Having sacked 'King' Kenny, the board of Liverpool F.C are apparently casting their net far and wide, such names as Fabio Capello, Pep Guardiola, Andre Villas-Boas, Didier Deschamps, Roberto Martinez and Mick McCarthy are under consideration, okay I lied about Mick McCarthy but the short list is as intriguing as it is disappointing.
Intriguing because of the sheer quality of achievements of Capello and Guardiola at club level, the prospect of Villas-Boas being given a second chance in England and the chance to see whether Deschamps and Martinez can cope with the demands of what is still one of the biggest clubs in England and beyond. Disappointing because yet again it seems that there is a shortage of English (or even British) managers who are to be considered for this job. It's hardly surprising though given that an English manager has yet to win the English Premier League in twenty years, that the last English manager to win a European trophy was Joe Fagan back in 1984 and that only two of the last twenty one FA Cup winning managers was English (Joe Royle and Harry Redknapp). Alex Ferguson of course has dominated English football for most of the past twenty odd years but he's not likely to be offered the job at Anfield is he!

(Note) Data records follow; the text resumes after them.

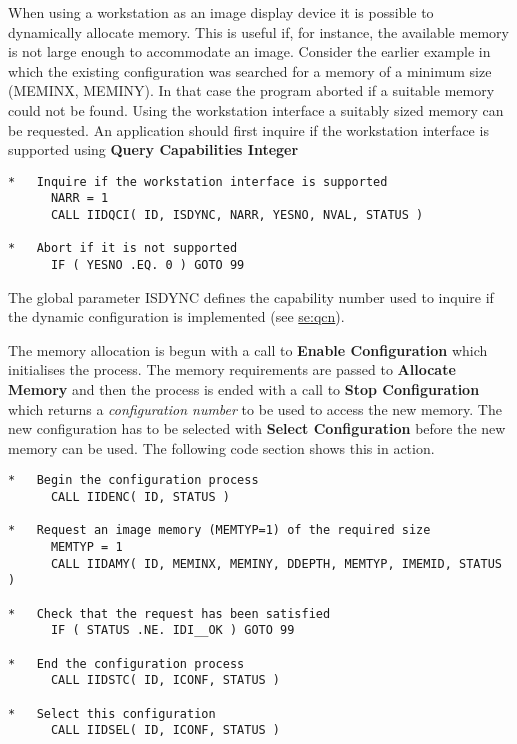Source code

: When using a workstation as an image display device it is possible to
dynamically allocate memory. This is useful if, for instance, the
available memory is not large enough to accommodate an image. Consider
the earlier example in which the existing configuration was searched
for a memory of a minimum size (MEMINX, MEMINY). In that case the
program aborted if a suitable memory could not be found. Using the
workstation interface a suitably sized memory can be requested. An
application should first inquire if the workstation interface is
supported using {\bf Query Capabilities Integer}
\begin{small}
\begin{verbatim}
*   Inquire if the workstation interface is supported
      NARR = 1
      CALL IIDQCI( ID, ISDYNC, NARR, YESNO, NVAL, STATUS )

*   Abort if it is not supported
      IF ( YESNO .EQ. 0 ) GOTO 99
\end{verbatim}
\end{small}
The global parameter ISDYNC defines the capability number used to inquire
if the dynamic configuration is implemented (see 
\hyperref{this appendix}{appendix~}{}{se:qcn}).

The memory allocation is begun with a call to {\bf Enable Configuration}
which initialises the process. The memory requirements are passed to
{\bf Allocate Memory} and then the process is ended with a call to
{\bf Stop Configuration} which returns a {\it configuration number} to
be used to access the new memory. The new configuration has to be
selected with {\bf Select Configuration} before the new memory can
be used. The following code section shows this in action.
\begin{small}
\begin{verbatim}
*   Begin the configuration process
      CALL IIDENC( ID, STATUS )

*   Request an image memory (MEMTYP=1) of the required size
      MEMTYP = 1
      CALL IIDAMY( ID, MEMINX, MEMINY, DDEPTH, MEMTYP, IMEMID, STATUS )

*   Check that the request has been satisfied
      IF ( STATUS .NE. IDI__OK ) GOTO 99

*   End the configuration process
      CALL IIDSTC( ID, ICONF, STATUS )

*   Select this configuration
      CALL IIDSEL( ID, ICONF, STATUS )
\end{verbatim}
\end{small}

\newpage
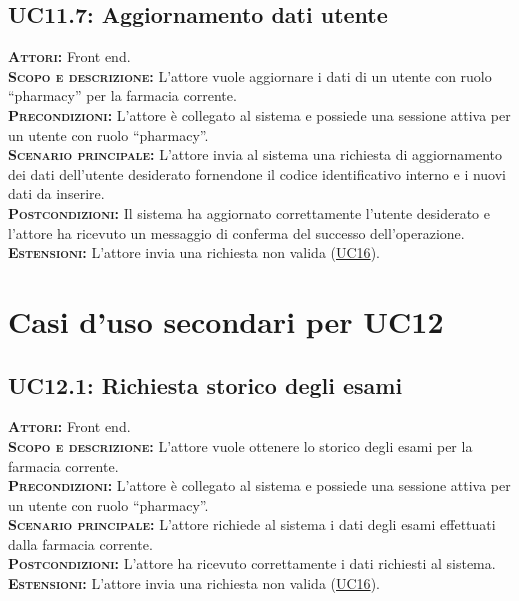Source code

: \subsection{UC11.7: Aggiornamento dati utente}
\label{sec:UC117}
\textsc{\textbf{Attori:}} Front end.\\
\textsc{\textbf{Scopo e descrizione:}} L'attore vuole aggiornare i dati di un utente con ruolo ``pharmacy'' per la farmacia corrente.\\
\textsc{\textsc{\textbf{Precondizioni:}}} L'attore è collegato al sistema e possiede una sessione attiva per un utente con ruolo ``pharmacy''.\\
\textsc{\textbf{Scenario principale:}} L'attore invia al sistema una richiesta di aggiornamento dei dati dell'utente desiderato fornendone il codice identificativo interno e i nuovi dati da inserire.\\
\textsc{\textbf{Postcondizioni:}} Il sistema ha aggiornato correttamente l'utente desiderato e l'attore ha ricevuto un messaggio di conferma del successo dell'operazione.\\
\textsc{\textbf{Estensioni:}} L'attore invia una richiesta non valida (\hyperref[sec:UC16]{UC16}).

\section{Casi d'uso secondari per UC12}

\subsection{UC12.1: Richiesta storico degli esami}
\label{sec:UC121}
\textsc{\textbf{Attori:}} Front end.\\
\textsc{\textbf{Scopo e descrizione:}} L'attore vuole ottenere lo storico degli esami per la farmacia corrente.\\
\textsc{\textsc{\textbf{Precondizioni:}}} L'attore è collegato al sistema e possiede una sessione attiva per un utente con ruolo ``pharmacy''.\\
\textsc{\textbf{Scenario principale:}} L'attore richiede al sistema i dati degli esami effettuati dalla farmacia corrente.\\
\textsc{\textbf{Postcondizioni:}} L'attore ha ricevuto correttamente i dati richiesti al sistema.\\
\textsc{\textbf{Estensioni:}} L'attore invia una richiesta non valida (\hyperref[sec:UC16]{UC16}).

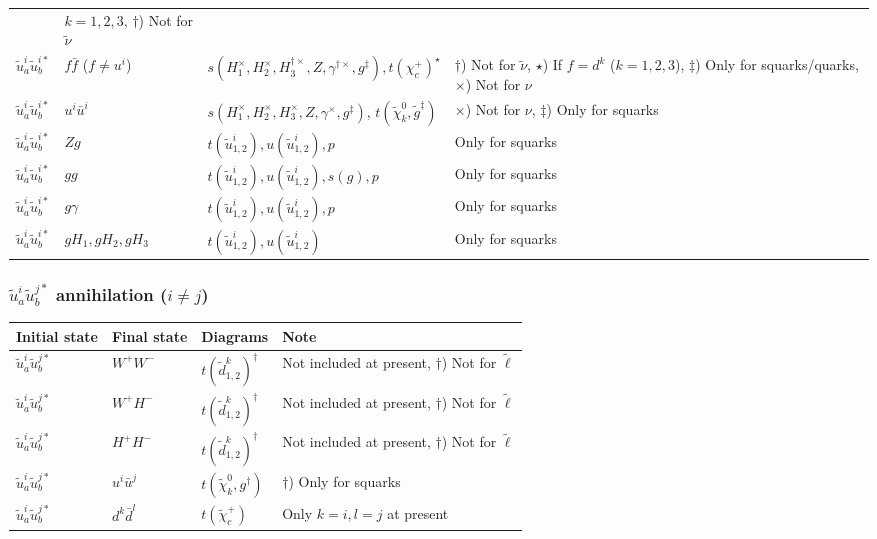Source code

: {\begin{center}
\begin{tabular}{llll}
& \parbox[t]{4cm}{$k=1,2,3$, $\dagger$) Not for $\tilde{\nu}$} \\
$\tilde{u}^i_a\tilde{u}^{i*}_b$ & $f \bar{f}$ ($f \ne u^i$) &
$s(H_{1}^\times,H_{2}^\times,H_3^{\dagger\times},Z,\gamma^{\dagger\times},g^\ddagger), t({\chi^+_c})^\star$
& \parbox[t]{4cm}{$\dagger$) Not for $\tilde{\nu}$, $\star$) If $f=d^k$ ($k=1,2,3$), $\ddagger$) Only for squarks/quarks, $\times$) Not for $\nu$} \\
$\tilde{u}^i_a\tilde{u}^{i*}_b$ & $u^i \bar{u}^i$ &
$s(H_{1}^\times,H_{2}^\times,H_3^{\times},Z,\gamma^{\times}, g^\ddagger)$, $t(\tilde{\chi}_{k}^0,\tilde{g}^\ddagger)$
& \parbox[t]{4cm}{$\times$) Not for $\nu$,
$\ddagger$) Only for squarks}  \\ 
$\tilde{u}^i_a\tilde{u}^{i*}_b$ & $Z g$ & $t(\tilde{u}^i_{1,2}), u(\tilde{u}^i_{1,2}), p$
& Only for squarks\\
$\tilde{u}^i_a\tilde{u}^{i*}_b$ & $g g$ & $t(\tilde{u}^i_{1,2}), u(\tilde{u}^i_{1,2}), s(g), p$
& Only for squarks\\
$\tilde{u}^i_a\tilde{u}^{i*}_b$ & $g \gamma$ & $t(\tilde{u}^i_{1,2}), u(\tilde{u}^i_{1,2}), p$
& Only for squarks\\
$\tilde{u}^i_a\tilde{u}^{i*}_b$ & $g H_1, g H_2, g H_3$ & 
$t(\tilde{u}^i_{1,2}), u(\tilde{u}^i_{1,2})$
& Only for squarks\\ \hline
\end{tabular}
\end{center}
}

\subsubsection{$\tilde{u}^i_a\tilde{u}^{j*}_b$ annihilation ($i \ne j$)}

\begin{center}
\begin{tabular}{llll} \hline
{\bfseries Initial state} & {\bfseries Final state} &
{\bfseries Diagrams} & {\bfseries Note} \\ \hline \tabspace
$\tilde{u}^i_a\tilde{u}^{j*}_b$ & $W^+W^-$ &
$t(\tilde{d}^k_{1,2})^\dagger$
& Not included at present, $\dagger$) Not for $\tilde{\ell}$ \\
$\tilde{u}^i_a\tilde{u}^{j*}_b$ & $W^+ H^-$ &
$t(\tilde{d}^k_{1,2})^\dagger$
& Not included at present, $\dagger$) Not for $\tilde{\ell}$ \\
$\tilde{u}^i_a\tilde{u}^{j*}_b$ & $H^+ H^-$ &
$t(\tilde{d}^k_{1,2})^\dagger$
& Not included at present, $\dagger$) Not for $\tilde{\ell}$ \\
$\tilde{u}^i_a \tilde{u}^{j*}_b$ & $u^i \bar{u}^j$ &
$t(\tilde{\chi}_{k}^0,g^\dagger)$
& $\dagger$) Only for squarks \\
$\tilde{u}^i_a \tilde{u}^{j*}_b$ & $d^k \bar{d}^l$ &
$t(\tilde{\chi}_{c}^+)$
& Only $k=i,l=j$ at present \\ \hline
\end{tabular}
\end{center}

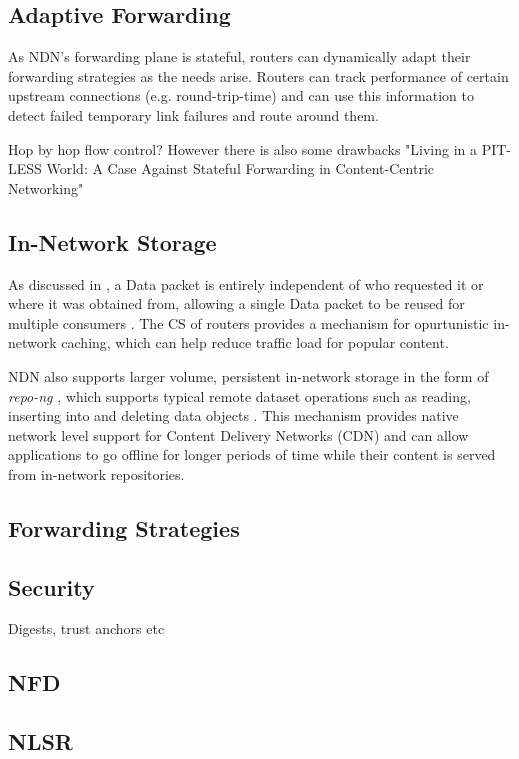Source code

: \subsection*{Adaptive Forwarding}
As NDN's forwarding plane is stateful, routers can dynamically adapt their forwarding strategies as the needs arise. Routers can track performance of certain upstream connections (e.g. round-trip-time) and can use this information to detect failed temporary link failures and route around them.

Hop by hop flow control?
However there is also some drawbacks "Living in a PIT-LESS World: A Case Against
Stateful Forwarding in Content-Centric Networking"

\subsection{In-Network Storage}
As discussed in , a Data packet is entirely independent of who requested it or where it was obtained from, allowing a single Data packet to be reused for multiple consumers \cite{ndn}. The CS of routers provides a mechanism for opurtunistic in-network caching, which can help reduce traffic load for popular content. 

NDN also supports larger volume, persistent in-network storage in the form of \textit{repo-ng} \cite{ndn-repo}, which supports typical remote dataset operations such as reading, inserting into and deleting data objects \cite{ndn-repo-homepage}. This mechanism provides native network level support for Content Delivery Networks (CDN) \cite{ndn} and can allow applications to go offline for longer periods of 
time while their content is served from in-network repositories.

\subsection{Forwarding Strategies}

\subsection{Security}
Digests, trust anchors etc


\subsection{NFD}


\subsection{NLSR}\label{sec:NLSR}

Do we, English club supporters and supporters of English clubs, care anymore about the nationality of our managers any more than we care about the nationality of our players? I suspect no is the answer for the majority of supporters, passport football (as it was once described by Arsene Wenger) is not something we consciously play - until of course we gnash our teeth when our national teams are publicly undressed every couple of years in major tournaments as the 'golden' generation becomes ever more tarnished with old age and there is little sign of improvement among the next (silver?) generation. As for ownership of the clubs themselves, well half the English Premier League clubs are controlled by foreign owners/investors.
English football, well the top division anyway, is now a world brand, although even the Championship features in the Top Five most watched leagues in the world. The last twenty years has seen the game of the people go worldwide, we are finally seeing the realisation of that early 1980's dream that English football (or at least the upper echelons) would become a global enterprise, all that is missing are the franchises moving clubs around, as in the NFL, but that is something that I suspect even the modern cosmopolitan English supporter would baulk at. Cricket and both codes of rugby may have embraced the addition of a nickname to their county/club names but I suspect there would be resistance to a club called the Bolton Blunderers or the Stoke Stalagmites.
Anyway back to Liverpool and their search for a manager. I was listening to a discussion on the radio the night before Kenny Dalglish was sacked and the consensus was that they aren't that far away from being a 'Top Four' club, but then that has been the general consensus for most of the last twenty odd years. The problem Liverpool had last season was scoring goals, they may have hit the woodwork a record number of times but only five teams in the division scored fewer goals (two of which were relegated), ironic when you consider who the manager was. There's no doubt that Andy Carroll would have been expected to score more than nine goals from 47 appearances but many of those were as a late substitute, when he scored 11 in 19 Premier League games for Newcastle he was the main focus of all their attacks, the original Newcastle number nine. The back four and goalkeeper are as good as any in the league but in midfield they were deprived of the services of Lucas Leiva from the start of December and who would have ever thought they would miss him so much after his poor start at the club back in 2007. Assuming that Carroll and Suarez can hit it off it would seem that Liverpool really are only two or three quality players away from being a decent side, whether Downing, Henderson or Adam are those three only time will tell but if the club really are that close then why not give the job to Roberto Martinez. He may have been in charge of an apparently Championship bound club at Christmas but he changed tactics, got the best out of limited resources and Wigan survived - again!